(Rendered images with source text)
▽

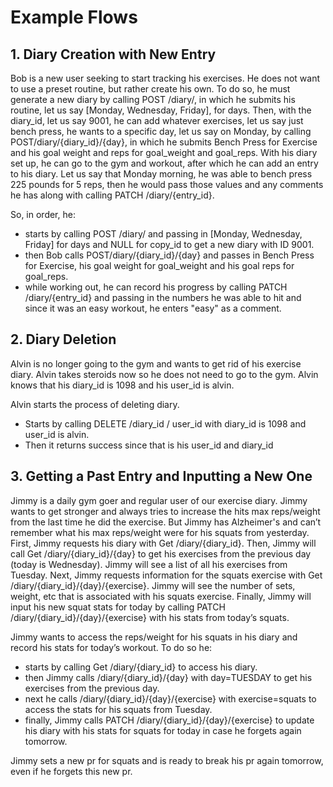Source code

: # Example Flows

## 1. Diary Creation with New Entry
Bob is a new user seeking to start tracking his exercises. He does not want to use a preset routine, but rather create his own. To do so, he must generate a new diary by calling POST /diary/, in which he submits his routine, let us say [Monday, Wednesday, Friday], for days. Then, with the diary_id, let us say 9001, he can add whatever exercises, let us say just bench press, he wants to a specific day, let us say on Monday, by calling POST/diary/{diary_id}/{day}, in which he submits Bench Press for Exercise and his goal weight and reps for goal_weight and goal_reps. With his diary set up, he can go to the gym and workout, after which he can add an entry to his diary. Let us say that Monday morning, he was able to bench press 225 pounds for 5 reps, then he would pass those values and any comments he has along with calling PATCH /diary/{entry_id}.

So, in order, he:
* starts by calling POST /diary/ and passing in [Monday, Wednesday, Friday] for days and NULL for copy_id to get a new diary with ID 9001.
* then Bob calls POST/diary/{diary_id}/{day} and passes in Bench Press for Exercise, his goal weight for goal_weight and his goal reps for goal_reps.
* while working out, he can record his progress by calling PATCH /diary/{entry_id} and passing in the numbers he was able to hit and since it was an easy workout, he enters "easy" as a comment.


## 2. Diary Deletion
Alvin is no longer going to the gym and wants to get rid of his exercise diary. Alvin takes steroids now so he does not need to go to the gym. Alvin knows that his diary_id is 1098 and his user_id is alvin. 

Alvin starts the process of deleting diary. 
* Starts by calling DELETE /diary_id / user_id with diary_id is 1098 and user_id is alvin.
* Then it returns success since that is his user_id and diary_id


## 3. Getting a Past Entry and Inputting a New One
Jimmy is a daily gym goer and regular user of our exercise diary. Jimmy wants to get stronger and always tries to increase the hits max reps/weight from the last time he did the exercise. But Jimmy has Alzheimer's and can’t remember what his max reps/weight were for his squats from yesterday. First, Jimmy requests his diary with Get /diary/{diary_id}. Then, Jimmy will call Get /diary/{diary_id}/{day}  to get his exercises from the previous day (today is Wednesday). Jimmy will see a list of all his exercises from Tuesday. Next, Jimmy requests information for the squats exercise with Get /diary/{diary_id}/{day}/{exercise}. Jimmy will see the number of sets, weight, etc that is associated with his squats exercise. Finally, Jimmy will input his new squat stats for today by calling PATCH /diary/{diary_id}/{day}/{exercise} with his stats from today’s squats. 

Jimmy wants to access the reps/weight for his squats in his diary and record his stats for today’s workout. To do so he:
* starts by calling Get /diary/{diary_id} to access his diary.
* then Jimmy calls /diary/{diary_id}/{day} with day=TUESDAY to get his exercises from the previous day.
* next he calls /diary/{diary_id}/{day}/{exercise} with exercise=squats to access the stats for his squats from Tuesday.
* finally, Jimmy calls PATCH /diary/{diary_id}/{day}/{exercise} to update his diary with his stats for squats for today in case he forgets again tomorrow.

Jimmy sets a new pr for squats and is ready to break his pr again tomorrow, even if he forgets this new pr.

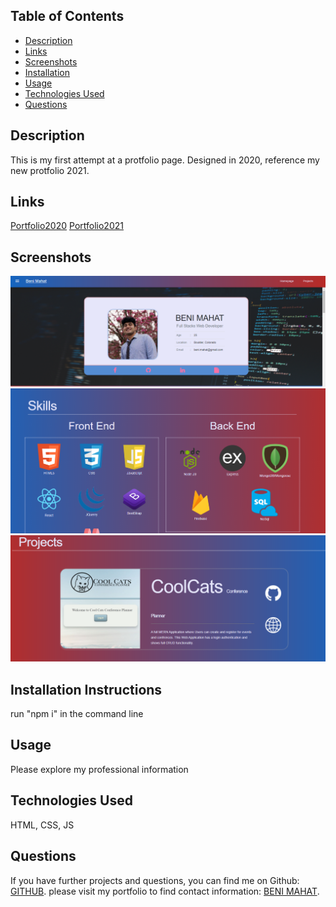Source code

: 
## Table of Contents

* [Description](#description)
* [Links](#links)
* [Screenshots](#screenshots)
* [Installation](#installation)
* [Usage](#usage)
* [Technologies Used](#technologies)
* [Questions](#questions)

## Description

This is my first attempt at a protfolio page. Designed in 2020, reference my new protfolio 2021. 


## Links

[Portfolio2020](https://benimahat1291.github.io/Portfolio/)
[Portfolio2021](https://benimahat1291.github.io/portfolio2021/)

## Screenshots


![ Search:](src/img/sc1.png)
![ Login/Signup:](src/img/sc2.png)
![View all:](src/img/sc3.png)



## Installation Instructions

run "npm i" in the command line

## Usage

Please explore my professional information
 

## Technologies Used

HTML, CSS, JS

## Questions

If you have further projects and questions, you can find me on Github: [GITHUB](https://github.com/benimahat1291). 
please visit my portfolio to find contact information: [BENI MAHAT](https://benimahat1291.github.io/Portfolio_v2/#/). 
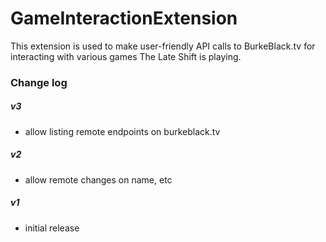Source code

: # GameInteractionExtension

This extension is used to make user-friendly API calls to BurkeBlack.tv for interacting with various games The Late Shift is playing.

### Change log

##### v3
- allow listing remote endpoints on burkeblack.tv

##### v2
- allow remote changes on name, etc

##### v1
- initial release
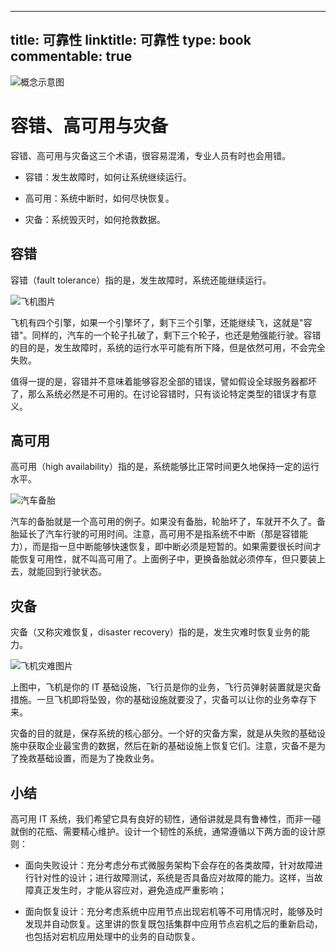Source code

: 
---
title: 可靠性
linktitle: 可靠性
type: book
commentable: true
---

![概念示意图](https://s2.ax1x.com/2019/11/24/MOnpYq.png)

# 容错、高可用与灾备

容错、高可用与灾备这三个术语，很容易混淆，专业人员有时也会用错。

- 容错：发生故障时，如何让系统继续运行。

- 高可用：系统中断时，如何尽快恢复。

- 灾备：系统毁灭时，如何抢救数据。

## 容错

容错（fault tolerance）指的是，发生故障时，系统还能继续运行。

![飞机图片](https://s2.ax1x.com/2019/11/24/MOYq1J.png)

飞机有四个引擎，如果一个引擎坏了，剩下三个引擎，还能继续飞，这就是"容错"。同样的，汽车的一个轮子扎破了，剩下三个轮子，也还是勉强能行驶。容错的目的是，发生故障时，系统的运行水平可能有所下降，但是依然可用，不会完全失败。

值得一提的是，容错并不意味着能够容忍全部的错误，譬如假设全球服务器都坏了，那么系统必然是不可用的。在讨论容错时，只有谈论特定类型的错误才有意义。

## 高可用

高可用（high availability）指的是，系统能够比正常时间更久地保持一定的运行水平。

![汽车备胎](https://s2.ax1x.com/2019/11/24/MOtptO.png)

汽车的备胎就是一个高可用的例子。如果没有备胎，轮胎坏了，车就开不久了。备胎延长了汽车行驶的可用时间。注意，高可用不是指系统不中断（那是容错能力），而是指一旦中断能够快速恢复，即中断必须是短暂的。如果需要很长时间才能恢复可用性，就不叫高可用了。上面例子中，更换备胎就必须停车，但只要装上去，就能回到行驶状态。

## 灾备

灾备（又称灾难恢复，disaster recovery）指的是，发生灾难时恢复业务的能力。

![飞机灾难图片](https://s2.ax1x.com/2019/11/24/MOtQ3Q.png)

上图中，飞机是你的 IT 基础设施，飞行员是你的业务，飞行员弹射装置就是灾备措施。一旦飞机即将坠毁，你的基础设施就要没了，灾备可以让你的业务幸存下来。

灾备的目的就是，保存系统的核心部分。一个好的灾备方案，就是从失败的基础设施中获取企业最宝贵的数据，然后在新的基础设施上恢复它们。注意，灾备不是为了挽救基础设置，而是为了挽救业务。

## 小结

高可用 IT 系统，我们希望它具有良好的韧性，通俗讲就是具有鲁棒性，而非一碰就倒的花瓶、需要精心维护。设计一个韧性的系统，通常遵循以下两方面的设计原则：

- 面向失败设计：充分考虑分布式微服务架构下会存在的各类故障，针对故障进行针对性的设计；进行故障测试，系统是否具备应对故障的能力。这样，当故障真正发生时，才能从容应对，避免造成严重影响；

- 面向恢复设计：充分考虑系统中应用节点出现宕机等不可用情况时，能够及时发现并自动恢复。这里讲的恢复既包括集群中应用节点宕机之后的重新启动，也包括对宕机应用处理中的业务的自动恢复。

    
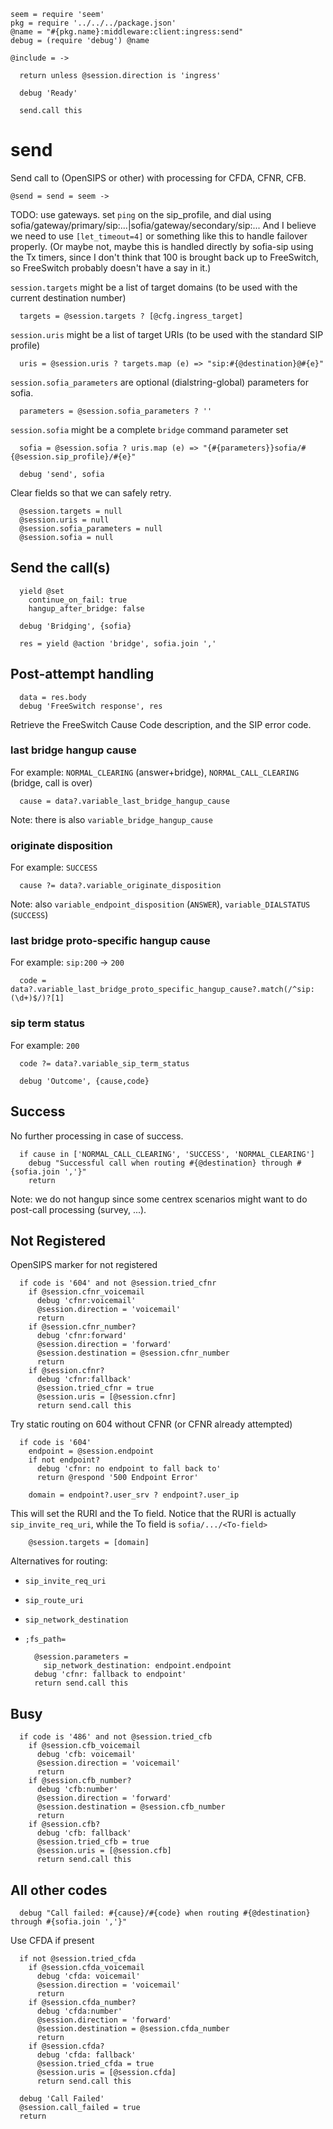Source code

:     seem = require 'seem'
    pkg = require '../../../package.json'
    @name = "#{pkg.name}:middleware:client:ingress:send"
    debug = (require 'debug') @name

    @include = ->

      return unless @session.direction is 'ingress'

      debug 'Ready'

      send.call this

send
====

Send call to (OpenSIPS or other) with processing for CFDA, CFNR, CFB.

    @send = send = seem ->

TODO: use gateways. set `ping` on the sip_profile, and dial using sofia/gateway/primary/sip:...|sofia/gateway/secondary/sip:...
And I believe we need to use `[let_timeout=4]` or something like this to handle failover properly. (Or maybe not, maybe this is handled directly by sofia-sip using the Tx timers, since I don't think that 100 is brought back up to FreeSwitch, so FreeSwitch probably doesn't have a say in it.)

`session.targets` might be a list of target domains (to be used with the current destination number)

      targets = @session.targets ? [@cfg.ingress_target]

`session.uris` might be a list of target URIs (to be used with the standard SIP profile)

      uris = @session.uris ? targets.map (e) => "sip:#{@destination}@#{e}"

`session.sofia_parameters` are optional (dialstring-global) parameters for sofia.

      parameters = @session.sofia_parameters ? ''

`session.sofia` might be a complete `bridge` command parameter set

      sofia = @session.sofia ? uris.map (e) => "{#{parameters}}sofia/#{@session.sip_profile}/#{e}"

      debug 'send', sofia

Clear fields so that we can safely retry.

      @session.targets = null
      @session.uris = null
      @session.sofia_parameters = null
      @session.sofia = null

Send the call(s)
----------------

      yield @set
        continue_on_fail: true
        hangup_after_bridge: false

      debug 'Bridging', {sofia}

      res = yield @action 'bridge', sofia.join ','

Post-attempt handling
---------------------

      data = res.body
      debug 'FreeSwitch response', res

Retrieve the FreeSwitch Cause Code description, and the SIP error code.

### last bridge hangup cause

For example: `NORMAL_CLEARING` (answer+bridge), `NORMAL_CALL_CLEARING` (bridge, call is over)

      cause = data?.variable_last_bridge_hangup_cause

Note: there is also `variable_bridge_hangup_cause`

### originate disposition

For example: `SUCCESS`

      cause ?= data?.variable_originate_disposition

Note: also `variable_endpoint_disposition` (`ANSWER`), `variable_DIALSTATUS` (`SUCCESS`)

### last bridge proto-specific hangup cause

For example: `sip:200` → `200`

      code = data?.variable_last_bridge_proto_specific_hangup_cause?.match(/^sip:(\d+)$/)?[1]

### sip term status

For example: `200`

      code ?= data?.variable_sip_term_status

      debug 'Outcome', {cause,code}

Success
-------

No further processing in case of success.

      if cause in ['NORMAL_CALL_CLEARING', 'SUCCESS', 'NORMAL_CLEARING']
        debug "Successful call when routing #{@destination} through #{sofia.join ','}"
        return

Note: we do not hangup since some centrex scenarios might want to do post-call processing (survey, ...).

Not Registered
--------------

OpenSIPS marker for not registered

      if code is '604' and not @session.tried_cfnr
        if @session.cfnr_voicemail
          debug 'cfnr:voicemail'
          @session.direction = 'voicemail'
          return
        if @session.cfnr_number?
          debug 'cfnr:forward'
          @session.direction = 'forward'
          @session.destination = @session.cfnr_number
          return
        if @session.cfnr?
          debug 'cfnr:fallback'
          @session.tried_cfnr = true
          @session.uris = [@session.cfnr]
          return send.call this

Try static routing on 604 without CFNR (or CFNR already attempted)

      if code is '604'
        endpoint = @session.endpoint
        if not endpoint?
          debug 'cfnr: no endpoint to fall back to'
          return @respond '500 Endpoint Error'

        domain = endpoint?.user_srv ? endpoint?.user_ip

This will set the RURI and the To field. Notice that the RURI is actually `sip_invite_req_uri`, while the To field is `sofia/.../<To-field>`

        @session.targets = [domain]

Alternatives for routing:
- `sip_invite_req_uri`
- `sip_route_uri`
- `sip_network_destination`
- `;fs_path=`

        @session.parameters =
          sip_network_destination: endpoint.endpoint
        debug 'cfnr: fallback to endpoint'
        return send.call this

Busy
----

      if code is '486' and not @session.tried_cfb
        if @session.cfb_voicemail
          debug 'cfb: voicemail'
          @session.direction = 'voicemail'
          return
        if @session.cfb_number?
          debug 'cfb:number'
          @session.direction = 'forward'
          @session.destination = @session.cfb_number
          return
        if @session.cfb?
          debug 'cfb: fallback'
          @session.tried_cfb = true
          @session.uris = [@session.cfb]
          return send.call this

All other codes
---------------

      debug "Call failed: #{cause}/#{code} when routing #{@destination} through #{sofia.join ','}"

Use CFDA if present

      if not @session.tried_cfda
        if @session.cfda_voicemail
          debug 'cfda: voicemail'
          @session.direction = 'voicemail'
          return
        if @session.cfda_number?
          debug 'cfda:number'
          @session.direction = 'forward'
          @session.destination = @session.cfda_number
          return
        if @session.cfda?
          debug 'cfda: fallback'
          @session.tried_cfda = true
          @session.uris = [@session.cfda]
          return send.call this

      debug 'Call Failed'
      @session.call_failed = true
      return
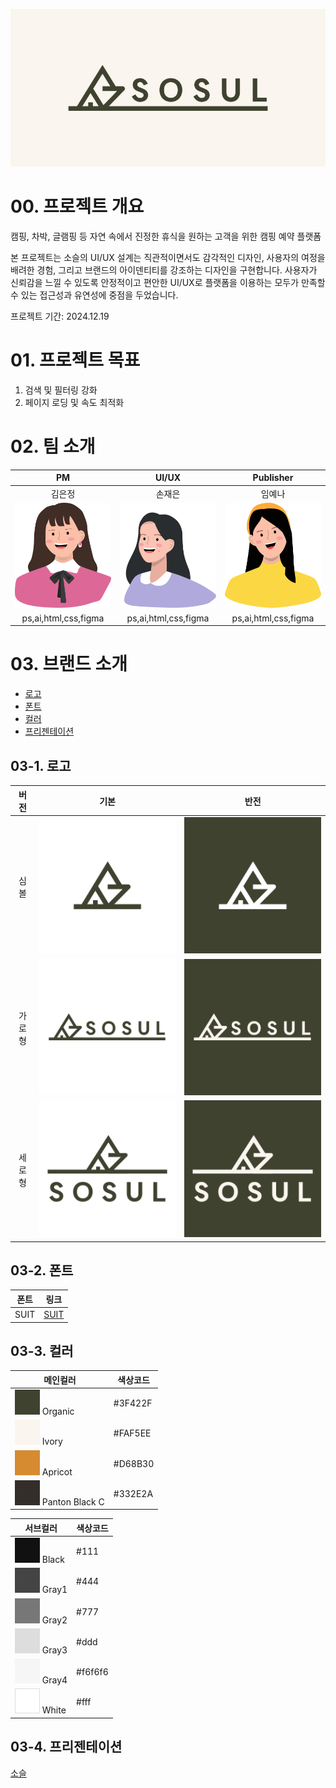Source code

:![소슬카카오](https://github.com/lim-yena/item_team_sosul/blob/main/img/image/sosul_kakao.jpg)

# 00. 프로젝트 개요
캠핑, 차박, 글램핑 등 자연 속에서 진정한 휴식을 원하는 고객을 위한 캠핑 예약 플랫폼

본 프로젝트는 소슬의 UI/UX 설계는 직관적이면서도 감각적인 디자인, 사용자의 여정을 배려한 경험, 그리고 브랜드의 아이덴티티를 강조하는 디자인을 구현합니다. 사용자가 신뢰감을 느낄 수 있도록 안정적이고 편안한 UI/UX로 플랫폼을 이용하는 모두가 만족할 수 있는 접근성과 유연성에 중점을 두었습니다.

프로젝트 기간: 2024.12.19 



# 01. 프로젝트 목표
1. 검색 및 필터링 강화
2. 페이지 로딩 및 속도 최적화



# 02. 팀 소개

| PM | UI/UX | Publisher | 
|:-----:|:-----:|:-----:|
| 김은정 | 손재은 | 임예나 |
| ![김은정](https://github.com/lim-yena/item_team_sosul/blob/main/img/readme/eunjung.svg) | ![손재은](https://github.com/lim-yena/item_team_sosul/blob/main/img/readme/jaeeun.svg) | ![임예나](https://github.com/lim-yena/item_team_sosul/blob/main/img/readme/yena.svg) |
| ps,ai,html,css,figma | ps,ai,html,css,figma | ps,ai,html,css,figma |


# 03. 브랜드 소개
- [로고](#03-1-로고)
- [폰트](#03-2-폰트)
- [컬러](#03-3-컬러)
- [프리젠테이션](#03-4-프리젠테이션)

## 03-1. 로고
| 버전 | 기본 | 반전 |
|:-----:|:-----:|:-----:|
| 심볼 | ![기본](https://github.com/lim-yena/item_team_sosul/blob/main/img/readme/basic_symbol.svg) | ![반전](https://github.com/lim-yena/item_team_sosul/blob/main/img/readme/reversal_symbol.svg) |
| 가로형 | ![기본](https://github.com/lim-yena/item_team_sosul/blob/main/img/readme/basic_width.svg) | ![반전](https://github.com/lim-yena/item_team_sosul/blob/main/img/readme/reversal_width.svg) |
| 세로형 | ![기본](https://github.com/lim-yena/item_team_sosul/blob/main/img/readme/basic_length.svg) | ![반전](https://github.com/lim-yena/item_team_sosul/blob/main/img/readme/reversal_length.svg) |


## 03-2. 폰트
| 폰트 | 링크 |
|:-----:|:-----:|
| SUIT | [SUIT](https://sun.fo/suit/) |


## 03-3. 컬러
| 메인컬러 | 색상코드 |
|-----|-----|
| ![Organic](https://github.com/lim-yena/item_team_sosul/blob/main/img/readme/organic.svg) Organic | #3F422F |
| ![Ivory](https://github.com/lim-yena/item_team_sosul/blob/main/img/readme/ivory.svg) Ivory | #FAF5EE |
| ![Apricot](https://github.com/lim-yena/item_team_sosul/blob/main/img/readme/apricot.svg) Apricot | #D68B30 |
| ![Panton Black C](https://github.com/lim-yena/item_team_sosul/blob/main/img/readme/panBlack.svg) Panton Black C | #332E2A |

| 서브컬러 | 색상코드 |
|-----|-----|
| ![Black](https://github.com/lim-yena/item_team_sosul/blob/main/img/readme/black.svg) Black | #111 |
| ![Gray1](https://github.com/lim-yena/item_team_sosul/blob/main/img/readme/gray1.svg) Gray1 | #444 |
| ![Gray2](https://github.com/lim-yena/item_team_sosul/blob/main/img/readme/gray2.svg) Gray2 | #777 |
| ![Gray3](https://github.com/lim-yena/item_team_sosul/blob/main/img/readme/gray3.svg) Gray3 | #ddd |
| ![Gray4](https://github.com/lim-yena/item_team_sosul/blob/main/img/readme/gray4.svg) Gray4 | #f6f6f6 |
| ![White](https://github.com/lim-yena/item_team_sosul/blob/main/img/readme/white.svg) White | #fff |


## 03-4. 프리젠테이션
[소슬](https://bit.ly/_sosul2)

△

Each line that holds the word "through" should be extracted from the records.

        debug "Successful call when routing #{@destination} through #{sofia.join ','}"
      debug "Call failed: #{cause}/#{code} when routing #{@destination} through #{sofia.join ','}"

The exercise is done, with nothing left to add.